Fra i naufraghi nel mare della nostalgia, poi, fluttua ciò che resta della sinistra italiana, suddivisa fra tante sigle che, messe insieme, non valgono più del 5-6%. Gente che si ostina a non capire che le masse che si illude di poter difendere sono oramai fuggite verso altri lidi, alla ricerca di protezione da minacce globali ingovernabili, che non sono gestibili con presunti solidarismi antirazzisti, né con internazionalismi di classe del tutto teorici, ma solo con un’alleanza trasversale con i ceti medi e la piccola borghesia a capitale endogeno nel nome della difesa dell’identità nazionale e della riscoperta del patriottismo e dello statalismo. Anche nelle poche isole felici di questa sinistra allo sbando, che vagamente si rendono conto di come stanno le cose, persistono un inopinato orgoglio identitario e un solipsismo aristocratico che impediscono di cercare un accordo politico con i populismi, continuando  rifugiarsi dietro la coperta di Linus di antichi stracci rossi e di un rifiuto identitario a mescolarsi con padane genti associate ai rozzi barbari. Sembrano gli ultimi patrizi romani che suonano l’arpa mentre i guerrieri di Odoacre bruciano la città, incapaci di rendersi conto che la nuova civiltà che nascerà dalle rovine di Roma e che farà rifiorire l’Europa viene portata sulle lance e sugli scudi di quei puzzolenti e truci barbari. Magra consolazione: il problema riguarda l’intera sinistra occidentale. La Linke vale anch’essa il 5-6%, Mélenchon poco di più, Corbyn è oramai un morto che cammina, nel momento in cui si è opposto alla Brexit per far contenti i settori reazionari del suo partito, Podemos sembra al capolinea.

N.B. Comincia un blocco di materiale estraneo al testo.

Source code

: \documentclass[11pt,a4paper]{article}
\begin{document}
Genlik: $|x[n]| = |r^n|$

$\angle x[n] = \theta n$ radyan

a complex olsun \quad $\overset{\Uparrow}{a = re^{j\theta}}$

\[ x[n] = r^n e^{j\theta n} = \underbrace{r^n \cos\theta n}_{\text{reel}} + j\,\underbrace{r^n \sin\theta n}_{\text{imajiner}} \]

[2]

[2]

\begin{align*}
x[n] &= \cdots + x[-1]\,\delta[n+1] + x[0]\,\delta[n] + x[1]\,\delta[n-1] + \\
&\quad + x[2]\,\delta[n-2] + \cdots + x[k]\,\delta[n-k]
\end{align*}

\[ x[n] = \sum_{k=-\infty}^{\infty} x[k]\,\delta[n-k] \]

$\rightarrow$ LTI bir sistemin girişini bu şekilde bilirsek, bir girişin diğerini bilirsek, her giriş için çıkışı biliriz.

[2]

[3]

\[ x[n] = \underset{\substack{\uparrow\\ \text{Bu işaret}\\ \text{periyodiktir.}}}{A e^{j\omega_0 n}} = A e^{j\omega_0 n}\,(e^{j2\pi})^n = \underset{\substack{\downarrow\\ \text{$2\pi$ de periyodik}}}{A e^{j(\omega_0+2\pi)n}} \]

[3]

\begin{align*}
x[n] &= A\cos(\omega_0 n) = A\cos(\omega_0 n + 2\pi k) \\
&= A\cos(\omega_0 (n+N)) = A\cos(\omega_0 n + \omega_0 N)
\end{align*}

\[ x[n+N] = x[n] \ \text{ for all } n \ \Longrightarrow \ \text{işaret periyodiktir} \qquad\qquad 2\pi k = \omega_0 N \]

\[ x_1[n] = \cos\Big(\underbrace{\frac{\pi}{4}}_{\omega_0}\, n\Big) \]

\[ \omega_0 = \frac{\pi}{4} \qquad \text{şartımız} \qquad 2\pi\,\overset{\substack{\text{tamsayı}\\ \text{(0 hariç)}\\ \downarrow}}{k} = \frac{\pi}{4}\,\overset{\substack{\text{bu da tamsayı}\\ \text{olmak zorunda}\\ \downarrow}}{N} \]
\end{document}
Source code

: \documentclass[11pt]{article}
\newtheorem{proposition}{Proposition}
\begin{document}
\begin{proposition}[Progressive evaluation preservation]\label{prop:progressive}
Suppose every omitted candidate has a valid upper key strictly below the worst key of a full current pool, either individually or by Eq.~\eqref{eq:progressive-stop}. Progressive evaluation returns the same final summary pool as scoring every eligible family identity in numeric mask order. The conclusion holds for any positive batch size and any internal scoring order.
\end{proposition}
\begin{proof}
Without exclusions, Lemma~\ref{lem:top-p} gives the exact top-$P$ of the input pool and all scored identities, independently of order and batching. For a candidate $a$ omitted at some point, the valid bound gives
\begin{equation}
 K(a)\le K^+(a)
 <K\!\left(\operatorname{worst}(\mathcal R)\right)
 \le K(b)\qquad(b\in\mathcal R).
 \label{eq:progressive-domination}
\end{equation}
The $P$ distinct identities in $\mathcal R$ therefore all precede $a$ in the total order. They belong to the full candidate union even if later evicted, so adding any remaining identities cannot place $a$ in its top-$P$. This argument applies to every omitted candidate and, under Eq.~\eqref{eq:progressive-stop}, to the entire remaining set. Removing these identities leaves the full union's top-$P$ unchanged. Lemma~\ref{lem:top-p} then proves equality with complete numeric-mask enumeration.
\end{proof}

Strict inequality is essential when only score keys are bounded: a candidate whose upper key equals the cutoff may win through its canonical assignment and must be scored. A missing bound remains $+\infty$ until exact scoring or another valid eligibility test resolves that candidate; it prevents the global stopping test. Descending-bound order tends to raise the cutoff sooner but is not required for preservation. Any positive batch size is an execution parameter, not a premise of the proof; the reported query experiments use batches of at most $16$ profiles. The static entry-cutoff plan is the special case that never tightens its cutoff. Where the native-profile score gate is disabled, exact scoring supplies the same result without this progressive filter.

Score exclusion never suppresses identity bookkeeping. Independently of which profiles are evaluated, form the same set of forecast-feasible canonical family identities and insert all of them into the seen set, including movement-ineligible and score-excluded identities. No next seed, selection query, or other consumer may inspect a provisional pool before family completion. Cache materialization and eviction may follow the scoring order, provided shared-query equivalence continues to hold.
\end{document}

Ed infine Salvini. Salvini che rappresenta il 34% dell’elettorato italiano. Salvini nel quale hanno riposto le loro speranze più di 9 milioni di italiani. Salvini che adesso non guida più un partitino prealpino di allevatori di mucche alle prese con le quote-latte, artigiani e commercianti in rivolta fiscale, romantici professori che sognano il Sole che spunta dalle montagne della Padania liberata dall’invasor. Guida un partito nazionale, dentro il quale ci sono impiegati e tecnici, precari, disoccupati, casalinghe, operai che temono di perdere il posto di lavoro, piccoli imprenditori e lavoratori autonomi, pensionati al minimo. Gente che non può essere accontentata soltanto con rimedi lafferiani sul versante fiscale, come ai bei tempi del Cavaliere. Gente che ha bisogno di ospedali e scuole pubbliche, di sostegni al reddito e politiche di reinserimento lavorativo, di case popolari, e, certo, anche di sicurezza e di identità nazionale, e di sconti fiscali, e di contrasto all’immigrazione, e di autonomia regionale, su questo non c’è dubbio e su questo siamo d’accordo. Ma il momento è venuto, caro Salvini, per ricordare che, un tempo, eri un ragazzo di sinistra. Come lo ero io, peraltro.